Optimizing the reading of CSV files in PySpark can significantly improve performance, especially when dealing with large datasets. Here are some tips and techniques to optimize CSV file reading in PySpark:


In [0]:
from pyspark.sql.functions import *
from pyspark.sql.types import *
from pyspark.sql import SparkSession
spark=SparkSession.builder.appName("CSV Operation").getOrCreate()

In [0]:
spark.read.format("csv").load("dbfs:/FileStore/Customer_Updated.csv").display()

_c0,_c1,_c2,_c3
customer_id,customer_name,join_date,location
105,Eva,2022-01-01,Ohio
106,Frank,2022-02-01,Nevada
107,Grace,2022-03-01,Colorado
108,Henry,2022-04-01,Utah


1. Specify Schema
spark.read.format("csv").option("header","True").load("dbfs:/FileStore/Customer_Updated.csv",schema=schema).display()
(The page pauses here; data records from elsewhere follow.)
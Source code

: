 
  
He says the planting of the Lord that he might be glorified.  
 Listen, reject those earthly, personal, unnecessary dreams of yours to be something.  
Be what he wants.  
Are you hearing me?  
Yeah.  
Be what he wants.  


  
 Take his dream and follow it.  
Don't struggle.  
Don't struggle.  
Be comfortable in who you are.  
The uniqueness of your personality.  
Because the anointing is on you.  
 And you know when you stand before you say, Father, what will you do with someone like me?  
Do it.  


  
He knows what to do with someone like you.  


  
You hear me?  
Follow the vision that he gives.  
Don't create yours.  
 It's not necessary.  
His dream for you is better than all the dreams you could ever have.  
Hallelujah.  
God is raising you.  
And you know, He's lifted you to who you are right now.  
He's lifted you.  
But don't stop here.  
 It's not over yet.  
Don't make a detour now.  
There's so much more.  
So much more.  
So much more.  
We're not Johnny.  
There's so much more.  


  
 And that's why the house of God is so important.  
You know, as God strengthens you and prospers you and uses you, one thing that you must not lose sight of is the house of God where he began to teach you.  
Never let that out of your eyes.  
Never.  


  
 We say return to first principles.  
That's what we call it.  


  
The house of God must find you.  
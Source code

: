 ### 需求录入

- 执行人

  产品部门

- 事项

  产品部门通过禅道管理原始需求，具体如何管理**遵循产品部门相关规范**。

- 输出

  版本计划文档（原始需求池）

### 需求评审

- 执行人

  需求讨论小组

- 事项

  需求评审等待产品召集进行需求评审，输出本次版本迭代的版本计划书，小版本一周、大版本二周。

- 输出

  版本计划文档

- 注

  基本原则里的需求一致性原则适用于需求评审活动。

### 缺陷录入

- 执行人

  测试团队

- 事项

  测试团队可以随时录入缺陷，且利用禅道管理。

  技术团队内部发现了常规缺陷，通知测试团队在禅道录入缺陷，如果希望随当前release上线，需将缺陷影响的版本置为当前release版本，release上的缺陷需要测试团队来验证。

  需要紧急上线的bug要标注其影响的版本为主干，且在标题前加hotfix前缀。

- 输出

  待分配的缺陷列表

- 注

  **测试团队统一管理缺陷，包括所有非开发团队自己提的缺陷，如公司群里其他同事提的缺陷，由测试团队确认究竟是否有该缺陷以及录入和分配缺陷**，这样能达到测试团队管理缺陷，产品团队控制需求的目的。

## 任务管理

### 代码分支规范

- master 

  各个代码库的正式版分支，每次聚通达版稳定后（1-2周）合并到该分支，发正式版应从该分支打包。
2.Adjust Partition Size(Increasing the number of partitions can help in parallel processing.)
spark.read.format("csv").option("header","True").load("dbfs:/FileStore/Customer_Updated.csv",schema=schema).repartition(10).display()

3.Use Appropriate Data Types

4 Use Compression
(If the CSV files are large, consider using compressed formats like gzip, bzip2, or snappy.)

5.Filter Data Early
spark.read.format("csv").option("header","True").load("dbfs:/FileStore/Customer_Updated.csv",schema=schema).filter(col("customer_id")>101).display()

6.Optimize File Handling(# Coalesce small files into fewer large files)
spark.read.format("csv").option("header","True").load("dbfs:/FileStore/Customer_Updated.csv",schema=schema).coalesce(4)

7.Pruning Unnecessary Columns:
selected_columns = ["customer_id", "location"]
spark.read.format("csv").option("header","True").load("dbfs:/FileStore/Customer_Updated.csv",schema=schema).select(selected_columns).display()

8. Optimize Spark Configurations:




In [0]:
schema=StructType(
  [
    StructField("customer_id",IntegerType(),True),
    StructField("customer_name",StringType(),True),
    StructField("join_date",StringType(),True),
    StructField("location",StringType(),True)

  ]
)
spark.read.format("csv").option("header","True").load("dbfs:/FileStore/Customer_Updated.csv",schema=schema).repartition(10).display()

customer_id,customer_name,join_date,location
105,Eva,2022-01-01,Ohio
107,Grace,2022-03-01,Colorado
106,Frank,2022-02-01,Nevada
108,Henry,2022-04-01,Utah


In [0]:
#.Adjust Partition Size(Increasing the number of partitions can help in parallel processing.)
spark.read.format("csv").option("header","True").load("dbfs:/FileStore/Customer_Updated.csv",schema=schema).repartition(10).display()

customer_id,customer_name,join_date,location
105,Eva,2022-01-01,Ohio
107,Grace,2022-03-01,Colorado
106,Frank,2022-02-01,Nevada
108,Henry,2022-04-01,Utah


In [0]:
#.Filter Data Early
spark.read.format("csv").option("header","True").load("dbfs:/FileStore/Customer_Updated.csv",schema=schema).filter(col("customer_id")>101).display()


customer_id,customer_name,join_date,location
105,Eva,2022-01-01,Ohio
106,Frank,2022-02-01,Nevada
107,Grace,2022-03-01,Colorado
108,Henry,2022-04-01,Utah


In [0]:

#Optimize File Handling(# Coalesce small files into fewer large files)
spark.read.format("csv").option("header","True").load("dbfs:/FileStore/Customer_Updated.csv",schema=schema).coalesce(4)

Out[20]: DataFrame[customer_id: int, customer_name: string, join_date: string, location: string]

In [0]:
#Pruning Unnecessary Columns:
selected_columns = ["customer_id", "location"]
spark.read.format("csv").option("header","True").load("dbfs:/FileStore/Customer_Updated.csv",schema=schema).select(selected_columns).display()

customer_id,location
105,Ohio
106,Nevada
107,Colorado
108,Utah